Saved data entries

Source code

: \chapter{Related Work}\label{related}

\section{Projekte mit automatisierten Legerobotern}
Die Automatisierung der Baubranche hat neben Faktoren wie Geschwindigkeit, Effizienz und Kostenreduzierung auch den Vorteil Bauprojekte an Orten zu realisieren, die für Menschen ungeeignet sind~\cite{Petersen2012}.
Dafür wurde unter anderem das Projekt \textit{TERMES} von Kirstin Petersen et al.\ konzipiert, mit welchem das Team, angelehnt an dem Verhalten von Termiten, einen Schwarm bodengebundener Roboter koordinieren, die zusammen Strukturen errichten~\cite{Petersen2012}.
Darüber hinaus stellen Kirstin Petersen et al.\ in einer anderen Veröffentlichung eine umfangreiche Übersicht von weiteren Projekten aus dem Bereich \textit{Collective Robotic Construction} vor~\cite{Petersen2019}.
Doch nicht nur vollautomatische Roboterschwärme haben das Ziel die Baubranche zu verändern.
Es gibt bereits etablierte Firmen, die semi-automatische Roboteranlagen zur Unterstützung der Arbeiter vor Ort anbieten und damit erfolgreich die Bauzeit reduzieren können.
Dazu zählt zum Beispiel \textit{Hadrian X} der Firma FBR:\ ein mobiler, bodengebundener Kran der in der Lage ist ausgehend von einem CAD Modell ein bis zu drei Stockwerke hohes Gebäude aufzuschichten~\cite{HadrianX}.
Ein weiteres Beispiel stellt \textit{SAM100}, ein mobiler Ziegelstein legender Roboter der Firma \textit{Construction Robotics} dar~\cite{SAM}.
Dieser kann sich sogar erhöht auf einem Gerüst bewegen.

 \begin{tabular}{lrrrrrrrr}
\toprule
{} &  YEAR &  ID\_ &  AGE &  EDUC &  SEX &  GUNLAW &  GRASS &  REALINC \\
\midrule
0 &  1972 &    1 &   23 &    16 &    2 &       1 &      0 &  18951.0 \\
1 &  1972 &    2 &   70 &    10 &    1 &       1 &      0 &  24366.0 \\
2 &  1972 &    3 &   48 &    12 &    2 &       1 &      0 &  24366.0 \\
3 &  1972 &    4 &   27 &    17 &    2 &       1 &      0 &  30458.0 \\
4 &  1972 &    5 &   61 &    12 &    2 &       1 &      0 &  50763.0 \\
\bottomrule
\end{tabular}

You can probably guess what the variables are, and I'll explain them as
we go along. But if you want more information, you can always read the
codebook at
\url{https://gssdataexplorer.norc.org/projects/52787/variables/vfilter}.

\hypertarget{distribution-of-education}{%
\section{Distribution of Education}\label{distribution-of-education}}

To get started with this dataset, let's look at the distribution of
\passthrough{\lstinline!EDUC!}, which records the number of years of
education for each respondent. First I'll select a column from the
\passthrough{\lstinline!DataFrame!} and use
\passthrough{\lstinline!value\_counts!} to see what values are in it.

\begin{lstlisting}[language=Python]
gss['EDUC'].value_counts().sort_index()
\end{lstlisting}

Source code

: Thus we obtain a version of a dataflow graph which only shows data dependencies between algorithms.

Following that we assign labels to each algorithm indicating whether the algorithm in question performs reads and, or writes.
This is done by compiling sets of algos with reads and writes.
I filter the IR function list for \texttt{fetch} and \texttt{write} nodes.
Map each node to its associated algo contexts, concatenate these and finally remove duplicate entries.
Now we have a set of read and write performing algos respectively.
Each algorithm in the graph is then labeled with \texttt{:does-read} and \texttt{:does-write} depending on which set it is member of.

What to work on:
Filter the entries and copy out every line with the word "distribution".

Result for this task:
\hypertarget{distribution-of-education}{%
\section{Distribution of Education}\label{distribution-of-education}}
To get started with this dataset, let's look at the distribution of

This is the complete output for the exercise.